George looked at each of the officers in turn, then at Mary. “War is an abomination, I think we can all agree. But it is also an occasion for all that is great in mankind. Courage, comradeship, sacrifice. Heroism and nobility beyond the scope of imagination.”
“Glory,” said one-armed Somerset helpfully.
“Death!” snapped Mary. “Hideous, lingering death! Disease. Mutilation!” She realized she had stepped a little far, and bobbed her head toward Somerset, silently begging his pardon for bringing up his disfigurement. “Endless suffering among the starving widows and orphans,” she went on. “Early this year Bysshe and Jane and I walked across the part of France that the armies had marched over. It was a desert, my lord. Whole villages without a single soul. Women, children, and cripples in rags. Many without a roof over their head.”
“Ay,” said Harry Smith. “We saw it in Spain, all of us.”
“Miss Godwin,” said George, “those poor French people have my sympathy as well as yours. But if a nation is going to murder its rightful king, elect a tyrant, and attack every other nation in the world, then it can but expect to receive that which it giveth. I reserve far greater sympathy for the poor orphans and widows of Spain, Portugal, and the Low Countries.”

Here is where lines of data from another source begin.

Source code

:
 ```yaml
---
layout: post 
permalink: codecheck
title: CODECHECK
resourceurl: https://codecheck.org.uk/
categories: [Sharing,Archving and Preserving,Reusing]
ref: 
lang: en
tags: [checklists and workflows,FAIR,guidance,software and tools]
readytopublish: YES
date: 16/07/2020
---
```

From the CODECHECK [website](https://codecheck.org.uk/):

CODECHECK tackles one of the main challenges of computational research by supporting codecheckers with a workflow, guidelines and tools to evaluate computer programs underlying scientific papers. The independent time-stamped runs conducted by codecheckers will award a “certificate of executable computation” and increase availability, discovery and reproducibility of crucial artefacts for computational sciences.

“And England,” said Captain Austen.
“Ay,” said George, “and England.”
“I did not say that England has not suffered,” said Mary. “Anyone with eyes can see the victims of the war. And the victims of the Corn Bill as well.”
“Enough.” George threw up his hands. “I heard enough debate on the Corn Bill in the House of Lords—I beg you, not here.”
“People are starving, my lord,” Mary said quietly.
“But thanks to Waterloo,” George said, “they at least starve in peace.”
“Here’s our flesh!” said a relieved Harry Smith. Napkins flourished, silverware rattled, the dinner was laid down. Bysshe took a bite of his cheese pie, then sampled one of the little Brabant cabbages and gave a freckled smile—he had not, as had Mary, grown tired of them. Smith, Somerset, and George chatted about various Army acquaintances, and the others ate in silence. Somerset, Mary noticed, had come equipped with a combination knife-and-fork and managed his cutlet efficiently.